Tout va donc dépendre du calendrier de l'application des décisions du CISR et de leur interprétation. Les usagers pouvaient croire le soir du 11 mai que les effets d'affaiblissement du permis à points par la LOPPSI2 étaient effacés et qu'il était nécessaire d'être à nouveau plus attentif aux règles limitant la vitesse. A partir du 24 mai, ils pouvaient comprendre que l'application de ces décisions était différée dans le temps et que leur signification ne correspondait pas à ce qui avait été annoncé. Si ce constat et cette interprétation se confirment, l'accidentalité peut croître à nouveau en juin et au cours de l'été. Si des annonces précises sur le calendrier de l'application et la suppression de l'avertissement des radars mobiles sont faites, les bons résultats de mai peuvent se prolonger.
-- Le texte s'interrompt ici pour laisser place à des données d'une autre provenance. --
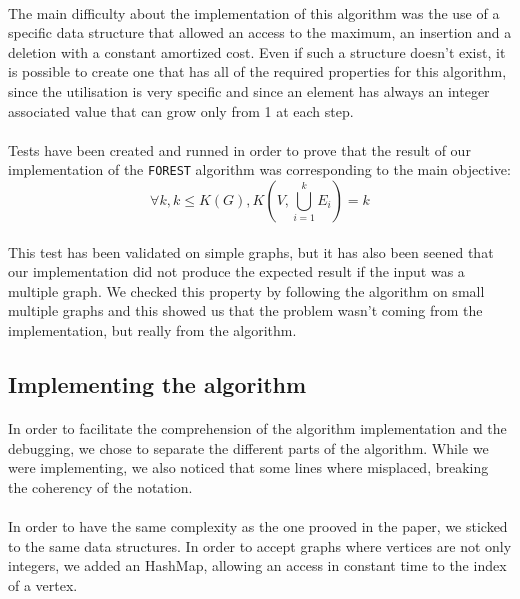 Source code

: \paragraph{}
The main difficulty about the implementation of this algorithm was the use of a
specific data structure that allowed an access to the maximum, an insertion and
a deletion with a constant amortized cost. Even if such a structure doesn't
exist, it is possible to create one that has all of the required properties for
this algorithm, since the utilisation is very specific and since an element has
always an integer associated value that can grow only from 1 at each step.


\paragraph{}
Tests have been created and runned in order to prove that the result of our
implementation of the \verb!FOREST! algorithm was corresponding to the main
objective:
$$\forall k, k \leq K(G),K(V,\bigcup \limits_{i=1}^k E_i) = k$$

\paragraph{}
This test has been validated on simple graphs, but it has also been seened that
our implementation did not produce the expected result if the input was a
multiple graph. We checked this property by following the algorithm on small
multiple graphs and this showed us that the problem wasn't coming from the
implementation, but really from the algorithm.

\subsection{Implementing the algorithm}
\paragraph{}
In order to facilitate the comprehension of the algorithm implementation and the
debugging, we chose to separate the different parts of the algorithm. While
we were implementing, we also noticed that some lines where misplaced, breaking
the coherency of the notation.

\paragraph{}
In order to have the same complexity as the one prooved in the paper, we sticked
to the same data structures. In order to accept graphs where vertices are not
only integers, we added an HashMap, allowing an access in constant time to the
index of a vertex.

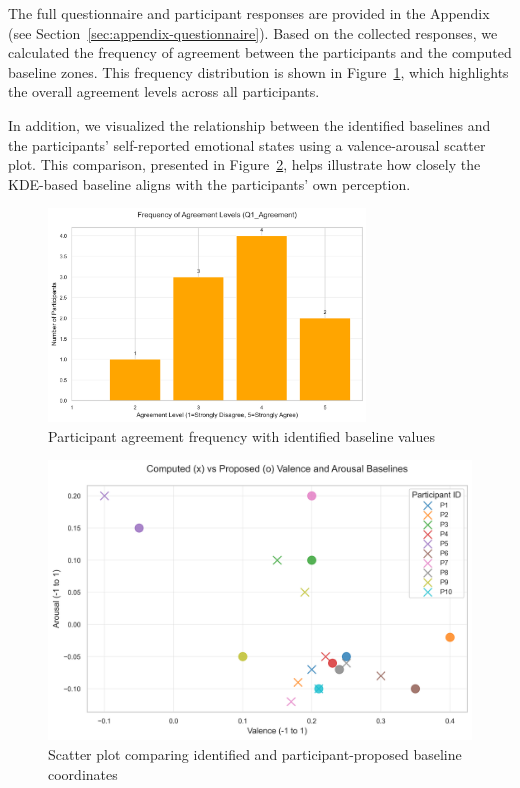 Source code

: The full questionnaire and participant responses are provided in the Appendix (see Section~\ref{sec:appendix-questionnaire}). Based on the collected responses, we calculated the frequency of agreement between the participants and the computed baseline zones. This frequency distribution is shown in Figure~\ref{fig:baseline-agreement-bar}, which highlights the overall agreement levels across all participants.

In addition, we visualized the relationship between the identified baselines and the participants’ self-reported emotional states using a valence-arousal scatter plot. This comparison, presented in Figure~\ref{fig:baseline-scatter-plot}, helps illustrate how closely the KDE-based baseline aligns with the participants' own perception.

\begin{figure}[H]
    \centering
    \includegraphics[width=0.75\textwidth]{img/chapter_04/baseline/agreement_bar.png}
    \caption{Participant agreement frequency with identified baseline values}
    \label{fig:baseline-agreement-bar}
\end{figure}

\begin{figure}[h]
    \centering
    \includegraphics[width=1\textwidth]{img/chapter_04/baseline/valence_arousal_scatter.png}
    \caption{Scatter plot comparing identified and participant-proposed baseline coordinates}
    \label{fig:baseline-scatter-plot}
\end{figure}


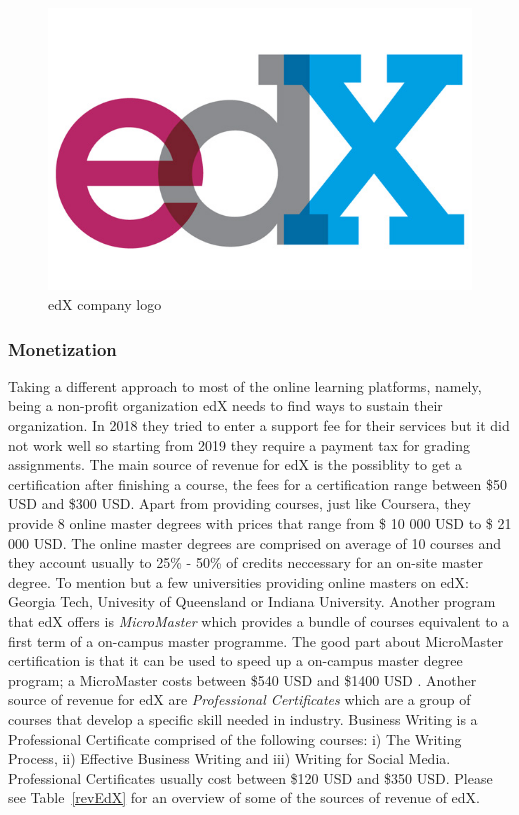 \documentclass[11]{article}
\begin{document}
\begin{figure}[H]

	\centering
	\includegraphics[width = 0.35 \textwidth]{edXLogo.jpg}
	\caption{edX company logo}
	\label{edXLogo}

\end{figure}
	\subsubsection{Monetization}
	Taking a different approach to most of the online learning platforms, namely, being a non-profit organization edX needs to find ways to sustain their organization. In 2018 they tried to enter a support fee for their services but it did not work well so starting from 2019 they require a payment tax for grading assignments. The main source of revenue for edX is the possiblity to get a certification after finishing a course, the fees for a certification range between \$50 USD and \$300 USD. Apart from providing courses, just like Coursera, they provide 8 online master degrees with prices that range from \$ 10 000 USD to \$ 21 000 USD. The online master degrees are comprised on average of 10 courses and they account usually to 25\% - 50\% of credits neccessary for an on-site master degree. To mention but a few universities providing online masters on edX: Georgia Tech, Univesity of Queensland or Indiana University. Another program that edX offers is \textit{MicroMaster} which provides a bundle of courses equivalent to a first term of a on-campus master programme. The good part about MicroMaster certification is that it can be used to speed up a on-campus master degree program; a MicroMaster costs between \$540 USD and \$1400 USD . Another source of revenue for edX are \textit{Professional Certificates} which are a group of courses that develop a specific skill needed in industry. Business Writing is a  Professional Certificate comprised of the following courses: i) The Writing Process, ii) Effective Business Writing and iii) Writing for Social Media. Professional Certificates usually cost between \$120 USD and \$350 USD. Please see Table~\ref{revEdX} for an overview of some of the sources of revenue of edX.
\end{document}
Ceux qui n'imaginent pas la réactivité des usagers à un effet d'annonce n'ont rien compris à la puissance de la médiatisation de certaines informations. L'annonce du risque potentiel des concombres espagnols a réduit dans des proportions très importantes la vente de plusieurs catégories de légumes frais en Europe, de façon totalement irrationnelle, sans tenir compte de leurs lieux de production. Dans le domaine de la sécurité routière, nous savons qu'un effet d'annonce recherché pour lui même, sans accompagnement concret est dépourvu d'effet. Le meilleur exemple est le premier CISR du Gouvernement Jospin en 1997 qui fixait un objectif de réduction de 50% de la mortalité en 5 ans, sans mesure capable de rendre crédible cette annonce. La réduction a été de 2,2% entre mai 1997 et mai 2002. A l'opposé, un ensemble de mesures concrètes et crédibles a été annoncé lors du CISR de décembre 2002 et l'accidentalité s'est effondrée immédiatement de 30% par mois. L'efficacité d'une prévention par la dissuasion de commettre des infractions dépend de la représentation personnelle du risque d'être sanctionné. Si l'annonce médiatisée du 11 mai ne se concrétise pas dans des délais courts, la situation se détériorera à nouveau. Quand on connaîtra la date à laquelle les avertissements de la présence d'un radar seront interrompus par les membres de l'AFFTAC, nous aurons une preuve de la détermination du gouvernement.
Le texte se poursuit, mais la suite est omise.